====== Given data ======

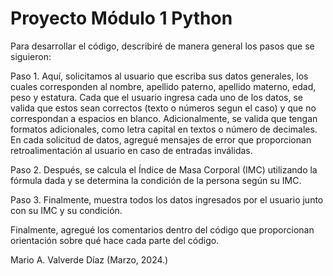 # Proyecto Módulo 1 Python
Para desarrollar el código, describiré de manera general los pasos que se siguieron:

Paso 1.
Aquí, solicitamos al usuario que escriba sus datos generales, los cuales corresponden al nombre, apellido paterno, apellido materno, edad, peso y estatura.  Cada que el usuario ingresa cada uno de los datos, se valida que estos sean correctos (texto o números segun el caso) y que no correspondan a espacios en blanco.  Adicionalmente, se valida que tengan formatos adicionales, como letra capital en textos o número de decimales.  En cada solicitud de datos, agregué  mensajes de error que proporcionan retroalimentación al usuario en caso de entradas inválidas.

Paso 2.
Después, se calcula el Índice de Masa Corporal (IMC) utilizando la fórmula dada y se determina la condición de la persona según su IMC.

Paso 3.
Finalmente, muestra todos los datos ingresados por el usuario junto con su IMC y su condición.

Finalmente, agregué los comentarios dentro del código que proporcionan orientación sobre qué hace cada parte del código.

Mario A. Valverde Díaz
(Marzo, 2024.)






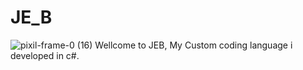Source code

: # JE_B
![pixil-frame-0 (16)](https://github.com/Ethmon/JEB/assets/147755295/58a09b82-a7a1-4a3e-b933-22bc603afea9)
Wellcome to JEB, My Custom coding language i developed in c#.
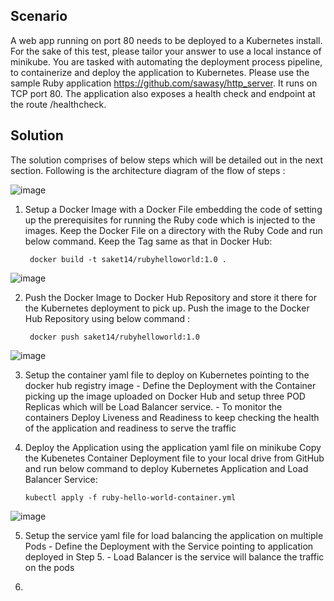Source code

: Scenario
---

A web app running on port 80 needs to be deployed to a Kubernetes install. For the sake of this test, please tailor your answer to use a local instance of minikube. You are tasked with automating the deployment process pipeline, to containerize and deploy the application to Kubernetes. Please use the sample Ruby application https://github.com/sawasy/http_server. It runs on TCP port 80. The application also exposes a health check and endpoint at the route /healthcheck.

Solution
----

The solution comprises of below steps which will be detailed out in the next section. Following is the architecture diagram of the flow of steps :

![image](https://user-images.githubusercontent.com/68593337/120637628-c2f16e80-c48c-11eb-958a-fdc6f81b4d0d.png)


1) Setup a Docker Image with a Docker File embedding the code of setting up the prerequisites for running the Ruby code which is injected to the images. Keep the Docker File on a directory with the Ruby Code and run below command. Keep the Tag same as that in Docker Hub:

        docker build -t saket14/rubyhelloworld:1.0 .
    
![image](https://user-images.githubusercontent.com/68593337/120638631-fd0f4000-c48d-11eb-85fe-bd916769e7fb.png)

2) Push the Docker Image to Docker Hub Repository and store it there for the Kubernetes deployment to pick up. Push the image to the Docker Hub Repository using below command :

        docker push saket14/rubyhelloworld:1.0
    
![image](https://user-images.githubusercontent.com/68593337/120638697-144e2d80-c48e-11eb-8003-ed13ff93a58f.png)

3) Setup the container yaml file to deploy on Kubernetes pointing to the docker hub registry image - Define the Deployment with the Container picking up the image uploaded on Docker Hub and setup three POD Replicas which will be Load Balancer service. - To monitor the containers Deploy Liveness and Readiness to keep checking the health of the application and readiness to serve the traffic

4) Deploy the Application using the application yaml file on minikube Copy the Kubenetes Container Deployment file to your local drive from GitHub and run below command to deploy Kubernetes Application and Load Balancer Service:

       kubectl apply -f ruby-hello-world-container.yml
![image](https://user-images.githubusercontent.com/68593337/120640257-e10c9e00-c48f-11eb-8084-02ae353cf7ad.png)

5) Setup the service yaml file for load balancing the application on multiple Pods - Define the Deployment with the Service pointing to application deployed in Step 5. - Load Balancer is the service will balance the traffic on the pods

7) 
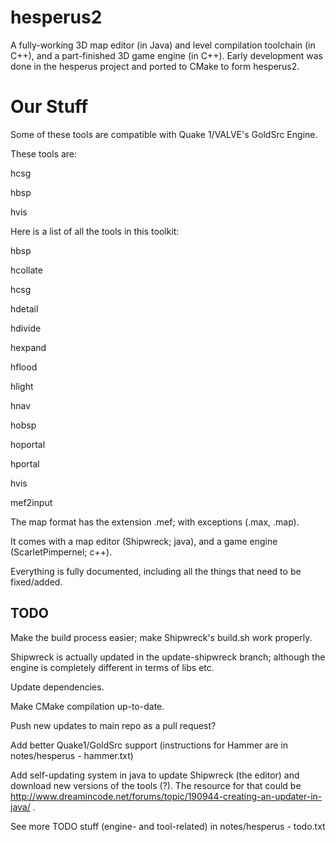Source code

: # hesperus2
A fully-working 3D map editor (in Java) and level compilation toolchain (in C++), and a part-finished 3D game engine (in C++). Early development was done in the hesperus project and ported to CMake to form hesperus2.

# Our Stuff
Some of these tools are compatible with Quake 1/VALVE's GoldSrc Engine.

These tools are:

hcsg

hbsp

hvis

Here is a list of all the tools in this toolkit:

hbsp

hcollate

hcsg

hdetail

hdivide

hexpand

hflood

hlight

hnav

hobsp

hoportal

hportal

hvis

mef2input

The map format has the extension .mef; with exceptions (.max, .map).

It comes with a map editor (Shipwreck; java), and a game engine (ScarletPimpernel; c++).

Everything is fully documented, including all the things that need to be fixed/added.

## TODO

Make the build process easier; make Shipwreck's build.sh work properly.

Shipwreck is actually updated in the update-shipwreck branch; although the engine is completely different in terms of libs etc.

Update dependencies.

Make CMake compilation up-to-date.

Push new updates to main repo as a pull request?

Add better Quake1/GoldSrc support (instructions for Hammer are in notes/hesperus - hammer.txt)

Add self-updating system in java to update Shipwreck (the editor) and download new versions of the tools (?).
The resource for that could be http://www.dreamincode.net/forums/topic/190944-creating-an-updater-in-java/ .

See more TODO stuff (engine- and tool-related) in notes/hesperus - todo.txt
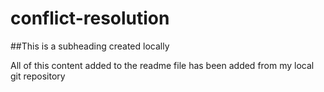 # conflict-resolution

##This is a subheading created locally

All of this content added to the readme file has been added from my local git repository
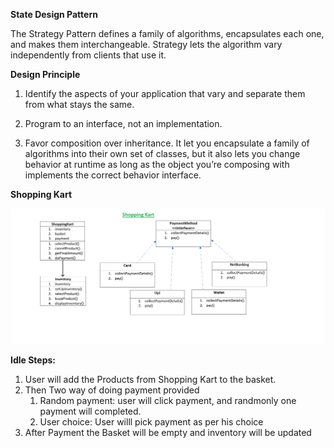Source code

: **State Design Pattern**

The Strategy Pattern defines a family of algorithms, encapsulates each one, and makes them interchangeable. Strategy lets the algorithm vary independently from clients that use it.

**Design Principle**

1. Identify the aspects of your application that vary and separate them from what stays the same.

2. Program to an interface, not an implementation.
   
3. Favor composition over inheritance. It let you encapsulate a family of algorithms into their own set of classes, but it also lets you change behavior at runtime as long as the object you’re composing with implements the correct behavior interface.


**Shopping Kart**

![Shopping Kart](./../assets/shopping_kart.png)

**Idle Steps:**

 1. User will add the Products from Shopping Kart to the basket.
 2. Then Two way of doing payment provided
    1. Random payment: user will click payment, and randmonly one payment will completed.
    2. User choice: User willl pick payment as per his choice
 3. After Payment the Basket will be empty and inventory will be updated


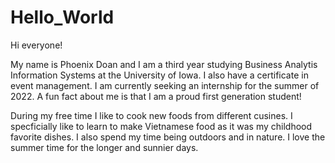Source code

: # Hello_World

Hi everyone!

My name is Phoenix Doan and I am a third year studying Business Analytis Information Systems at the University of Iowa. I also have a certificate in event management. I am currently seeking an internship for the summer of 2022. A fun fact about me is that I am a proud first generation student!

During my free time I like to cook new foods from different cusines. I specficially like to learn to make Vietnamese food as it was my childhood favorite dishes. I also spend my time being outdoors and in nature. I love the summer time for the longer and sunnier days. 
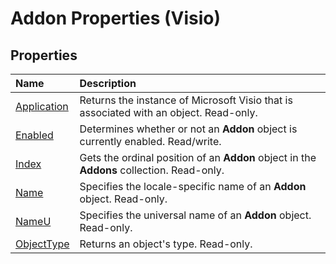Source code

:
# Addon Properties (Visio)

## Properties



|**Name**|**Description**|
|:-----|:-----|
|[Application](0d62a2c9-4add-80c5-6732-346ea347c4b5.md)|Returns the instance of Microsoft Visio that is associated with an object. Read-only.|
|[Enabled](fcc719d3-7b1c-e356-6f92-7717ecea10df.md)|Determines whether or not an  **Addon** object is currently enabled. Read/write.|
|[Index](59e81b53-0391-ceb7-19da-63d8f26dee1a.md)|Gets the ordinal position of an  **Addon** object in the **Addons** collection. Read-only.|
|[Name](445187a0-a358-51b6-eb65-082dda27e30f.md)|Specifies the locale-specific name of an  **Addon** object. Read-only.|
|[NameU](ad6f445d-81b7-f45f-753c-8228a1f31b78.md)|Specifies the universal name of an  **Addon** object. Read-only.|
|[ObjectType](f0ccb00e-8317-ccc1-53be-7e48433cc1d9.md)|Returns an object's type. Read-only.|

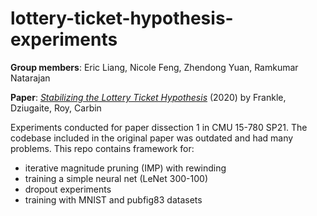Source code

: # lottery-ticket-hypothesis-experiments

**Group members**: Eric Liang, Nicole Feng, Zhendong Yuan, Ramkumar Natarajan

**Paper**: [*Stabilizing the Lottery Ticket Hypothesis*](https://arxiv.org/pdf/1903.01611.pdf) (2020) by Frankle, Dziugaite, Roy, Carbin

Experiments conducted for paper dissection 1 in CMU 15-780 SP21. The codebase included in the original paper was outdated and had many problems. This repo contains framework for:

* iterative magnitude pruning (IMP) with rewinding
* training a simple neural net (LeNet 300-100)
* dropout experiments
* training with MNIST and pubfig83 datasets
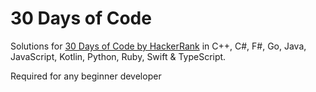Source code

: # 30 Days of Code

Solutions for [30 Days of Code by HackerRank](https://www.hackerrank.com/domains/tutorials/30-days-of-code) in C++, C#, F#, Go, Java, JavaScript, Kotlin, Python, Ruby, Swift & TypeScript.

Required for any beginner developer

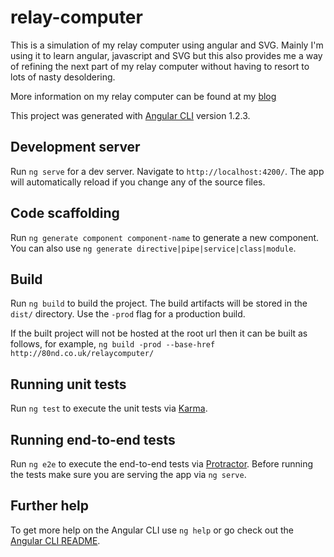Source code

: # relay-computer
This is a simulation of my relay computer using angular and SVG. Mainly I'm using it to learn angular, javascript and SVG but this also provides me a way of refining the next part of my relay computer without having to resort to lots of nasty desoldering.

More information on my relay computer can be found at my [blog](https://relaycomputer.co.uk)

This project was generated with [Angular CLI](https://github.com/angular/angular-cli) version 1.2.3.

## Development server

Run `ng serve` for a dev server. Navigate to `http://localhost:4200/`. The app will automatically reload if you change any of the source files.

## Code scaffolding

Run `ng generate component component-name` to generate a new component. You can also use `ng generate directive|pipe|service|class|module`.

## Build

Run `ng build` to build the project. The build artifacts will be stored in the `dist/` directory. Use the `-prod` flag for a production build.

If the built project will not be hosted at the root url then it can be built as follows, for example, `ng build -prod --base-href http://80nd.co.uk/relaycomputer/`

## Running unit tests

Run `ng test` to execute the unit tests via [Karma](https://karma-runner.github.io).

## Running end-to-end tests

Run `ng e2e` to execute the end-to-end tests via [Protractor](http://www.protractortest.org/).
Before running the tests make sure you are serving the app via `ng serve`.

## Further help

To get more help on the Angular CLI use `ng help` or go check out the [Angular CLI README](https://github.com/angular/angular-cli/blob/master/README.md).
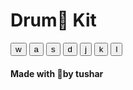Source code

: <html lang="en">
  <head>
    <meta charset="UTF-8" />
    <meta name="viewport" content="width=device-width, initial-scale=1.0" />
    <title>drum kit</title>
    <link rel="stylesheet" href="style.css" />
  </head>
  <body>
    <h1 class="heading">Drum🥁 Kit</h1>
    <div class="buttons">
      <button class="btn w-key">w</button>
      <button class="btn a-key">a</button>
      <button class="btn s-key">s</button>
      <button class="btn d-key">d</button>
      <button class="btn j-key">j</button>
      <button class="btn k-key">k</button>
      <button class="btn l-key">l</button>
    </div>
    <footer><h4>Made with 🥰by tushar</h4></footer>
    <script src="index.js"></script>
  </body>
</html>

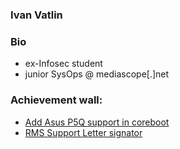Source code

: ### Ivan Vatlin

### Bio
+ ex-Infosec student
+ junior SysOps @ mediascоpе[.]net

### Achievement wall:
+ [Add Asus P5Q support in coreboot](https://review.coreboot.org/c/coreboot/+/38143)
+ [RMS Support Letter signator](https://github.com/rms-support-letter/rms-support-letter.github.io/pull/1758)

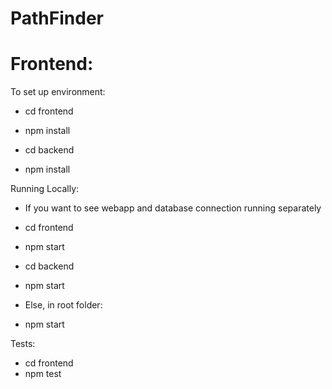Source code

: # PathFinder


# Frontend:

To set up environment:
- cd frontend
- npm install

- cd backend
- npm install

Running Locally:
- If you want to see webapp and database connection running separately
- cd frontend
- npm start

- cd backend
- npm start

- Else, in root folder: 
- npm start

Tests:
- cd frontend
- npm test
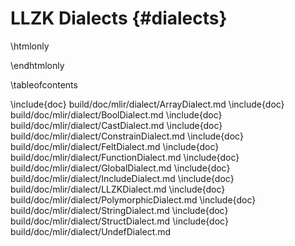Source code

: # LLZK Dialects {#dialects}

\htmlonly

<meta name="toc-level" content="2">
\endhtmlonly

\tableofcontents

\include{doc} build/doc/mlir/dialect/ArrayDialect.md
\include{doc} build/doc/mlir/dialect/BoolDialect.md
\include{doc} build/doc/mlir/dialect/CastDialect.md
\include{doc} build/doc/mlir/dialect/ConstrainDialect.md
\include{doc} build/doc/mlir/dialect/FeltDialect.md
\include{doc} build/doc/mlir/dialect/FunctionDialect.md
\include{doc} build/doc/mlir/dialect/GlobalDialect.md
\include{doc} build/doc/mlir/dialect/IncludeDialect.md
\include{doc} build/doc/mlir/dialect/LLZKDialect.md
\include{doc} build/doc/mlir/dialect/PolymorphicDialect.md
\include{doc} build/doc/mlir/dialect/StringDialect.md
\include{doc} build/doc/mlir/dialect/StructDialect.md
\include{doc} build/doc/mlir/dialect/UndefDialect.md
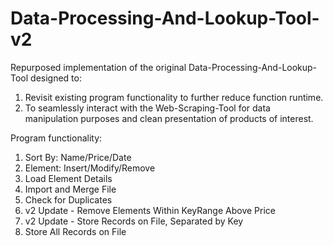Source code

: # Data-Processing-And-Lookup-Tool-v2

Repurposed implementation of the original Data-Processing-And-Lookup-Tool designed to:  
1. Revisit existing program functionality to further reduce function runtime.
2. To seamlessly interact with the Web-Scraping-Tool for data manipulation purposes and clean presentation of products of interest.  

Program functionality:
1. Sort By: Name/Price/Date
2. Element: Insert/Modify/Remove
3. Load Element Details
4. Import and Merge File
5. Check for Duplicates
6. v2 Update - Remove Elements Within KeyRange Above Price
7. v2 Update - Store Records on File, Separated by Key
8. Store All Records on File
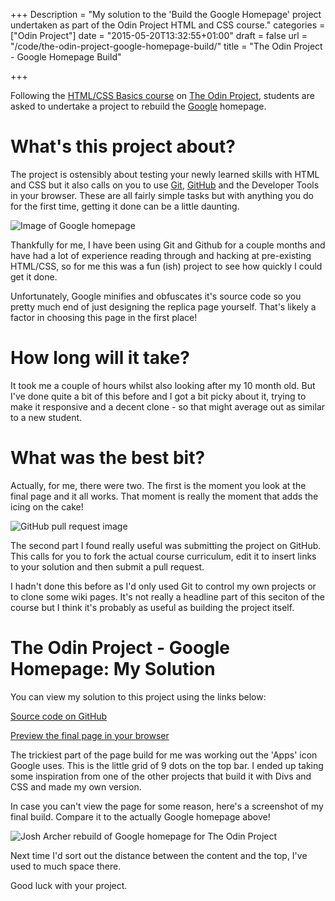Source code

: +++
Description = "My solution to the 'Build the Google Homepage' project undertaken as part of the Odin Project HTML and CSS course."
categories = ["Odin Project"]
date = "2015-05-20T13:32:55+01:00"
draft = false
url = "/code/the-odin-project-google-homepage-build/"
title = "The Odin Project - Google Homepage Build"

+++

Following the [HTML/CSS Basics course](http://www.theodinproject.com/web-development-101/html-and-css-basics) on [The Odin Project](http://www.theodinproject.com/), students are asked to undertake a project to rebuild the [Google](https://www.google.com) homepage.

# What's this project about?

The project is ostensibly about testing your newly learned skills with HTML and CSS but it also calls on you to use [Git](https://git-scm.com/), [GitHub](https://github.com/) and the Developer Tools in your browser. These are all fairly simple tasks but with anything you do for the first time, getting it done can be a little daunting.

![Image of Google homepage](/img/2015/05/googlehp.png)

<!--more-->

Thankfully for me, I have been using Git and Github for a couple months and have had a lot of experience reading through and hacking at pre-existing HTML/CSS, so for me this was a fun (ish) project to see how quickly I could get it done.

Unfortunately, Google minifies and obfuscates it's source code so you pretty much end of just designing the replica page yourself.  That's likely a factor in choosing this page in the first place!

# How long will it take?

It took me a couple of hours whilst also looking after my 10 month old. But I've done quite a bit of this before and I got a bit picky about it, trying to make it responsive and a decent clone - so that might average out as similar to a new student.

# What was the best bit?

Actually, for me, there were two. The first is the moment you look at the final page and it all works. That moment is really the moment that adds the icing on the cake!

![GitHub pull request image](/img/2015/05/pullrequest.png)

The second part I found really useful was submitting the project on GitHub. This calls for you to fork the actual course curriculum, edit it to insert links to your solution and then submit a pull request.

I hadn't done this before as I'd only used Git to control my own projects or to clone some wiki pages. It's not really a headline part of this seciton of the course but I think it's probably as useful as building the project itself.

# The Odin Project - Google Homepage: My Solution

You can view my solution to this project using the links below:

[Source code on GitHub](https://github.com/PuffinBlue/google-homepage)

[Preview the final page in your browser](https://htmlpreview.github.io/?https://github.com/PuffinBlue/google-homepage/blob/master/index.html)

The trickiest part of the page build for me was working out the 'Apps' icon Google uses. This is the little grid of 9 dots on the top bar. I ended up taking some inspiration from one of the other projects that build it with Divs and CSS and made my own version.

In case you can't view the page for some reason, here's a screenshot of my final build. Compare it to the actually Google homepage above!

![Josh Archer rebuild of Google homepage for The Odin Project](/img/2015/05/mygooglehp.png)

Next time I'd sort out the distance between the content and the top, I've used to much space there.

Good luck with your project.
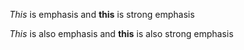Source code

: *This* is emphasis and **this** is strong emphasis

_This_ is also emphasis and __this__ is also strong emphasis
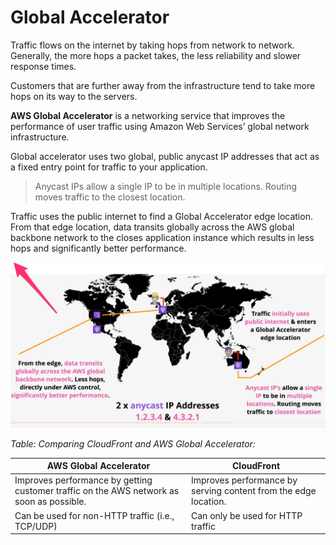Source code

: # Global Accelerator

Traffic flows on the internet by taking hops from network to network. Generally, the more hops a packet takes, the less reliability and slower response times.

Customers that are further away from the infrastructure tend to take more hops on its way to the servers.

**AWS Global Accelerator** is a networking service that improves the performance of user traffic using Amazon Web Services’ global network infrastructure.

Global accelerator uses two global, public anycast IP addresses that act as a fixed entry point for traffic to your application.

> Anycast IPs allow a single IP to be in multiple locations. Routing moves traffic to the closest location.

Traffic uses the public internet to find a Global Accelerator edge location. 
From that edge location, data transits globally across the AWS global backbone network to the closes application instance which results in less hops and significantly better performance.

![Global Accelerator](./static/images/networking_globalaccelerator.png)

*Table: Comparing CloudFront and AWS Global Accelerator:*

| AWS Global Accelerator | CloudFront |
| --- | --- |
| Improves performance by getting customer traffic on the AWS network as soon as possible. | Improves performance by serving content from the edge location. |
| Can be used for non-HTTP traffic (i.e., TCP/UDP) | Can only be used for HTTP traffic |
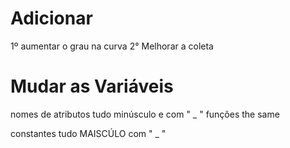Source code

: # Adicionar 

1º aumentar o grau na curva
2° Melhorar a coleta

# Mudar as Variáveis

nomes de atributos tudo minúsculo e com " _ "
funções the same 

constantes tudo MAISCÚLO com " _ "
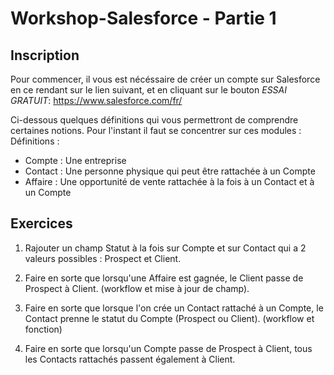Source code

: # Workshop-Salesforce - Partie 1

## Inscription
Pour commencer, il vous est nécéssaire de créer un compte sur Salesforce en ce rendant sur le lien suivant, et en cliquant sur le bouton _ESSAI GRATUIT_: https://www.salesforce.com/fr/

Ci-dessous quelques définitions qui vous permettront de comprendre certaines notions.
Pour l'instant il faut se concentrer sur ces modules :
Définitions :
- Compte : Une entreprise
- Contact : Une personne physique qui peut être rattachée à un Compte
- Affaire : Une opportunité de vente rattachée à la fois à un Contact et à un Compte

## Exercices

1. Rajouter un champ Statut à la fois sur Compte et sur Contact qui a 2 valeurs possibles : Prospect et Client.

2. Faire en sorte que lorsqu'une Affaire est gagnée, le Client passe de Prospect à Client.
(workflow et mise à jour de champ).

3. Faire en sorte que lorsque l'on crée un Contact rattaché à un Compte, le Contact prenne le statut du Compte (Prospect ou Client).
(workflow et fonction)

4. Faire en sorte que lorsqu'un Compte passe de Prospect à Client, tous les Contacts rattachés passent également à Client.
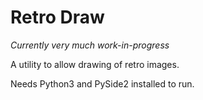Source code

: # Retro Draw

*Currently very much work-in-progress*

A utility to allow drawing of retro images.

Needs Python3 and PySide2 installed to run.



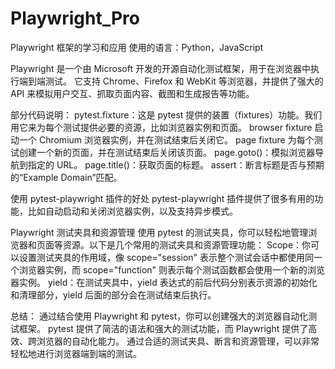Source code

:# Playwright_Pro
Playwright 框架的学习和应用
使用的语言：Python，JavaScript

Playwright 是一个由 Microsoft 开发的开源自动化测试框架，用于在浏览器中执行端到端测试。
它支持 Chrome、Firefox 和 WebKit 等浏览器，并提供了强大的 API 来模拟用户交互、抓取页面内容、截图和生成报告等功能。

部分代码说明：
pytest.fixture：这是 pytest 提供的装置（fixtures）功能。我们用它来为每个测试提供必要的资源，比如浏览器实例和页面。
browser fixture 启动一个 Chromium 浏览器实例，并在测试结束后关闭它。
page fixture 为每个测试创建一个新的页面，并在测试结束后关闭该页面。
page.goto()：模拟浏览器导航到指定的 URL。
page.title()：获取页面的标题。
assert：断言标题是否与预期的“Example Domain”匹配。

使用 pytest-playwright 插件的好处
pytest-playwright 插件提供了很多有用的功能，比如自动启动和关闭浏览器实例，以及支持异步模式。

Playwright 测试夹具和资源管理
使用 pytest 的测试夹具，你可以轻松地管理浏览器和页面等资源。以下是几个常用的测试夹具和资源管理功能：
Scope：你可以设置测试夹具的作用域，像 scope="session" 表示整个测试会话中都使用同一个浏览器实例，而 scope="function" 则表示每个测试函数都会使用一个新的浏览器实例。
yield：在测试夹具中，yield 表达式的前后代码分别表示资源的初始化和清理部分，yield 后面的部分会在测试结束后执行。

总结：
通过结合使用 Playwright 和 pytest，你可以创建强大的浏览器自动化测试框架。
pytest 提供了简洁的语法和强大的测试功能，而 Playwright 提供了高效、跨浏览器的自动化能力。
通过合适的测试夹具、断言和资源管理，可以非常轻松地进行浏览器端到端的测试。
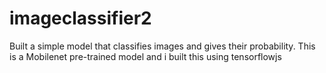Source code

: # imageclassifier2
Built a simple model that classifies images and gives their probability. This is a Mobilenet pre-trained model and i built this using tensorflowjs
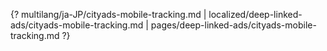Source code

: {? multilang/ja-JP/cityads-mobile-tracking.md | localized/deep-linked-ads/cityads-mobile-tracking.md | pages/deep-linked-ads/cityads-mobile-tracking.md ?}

======

• **Problem details**
Return every line from the records above that holds the word "Shopping".

• **Response for this exercise**
**Shopping Kart**
![Shopping Kart](./../assets/shopping_kart.png)
 1. User will add the Products from Shopping Kart to the basket.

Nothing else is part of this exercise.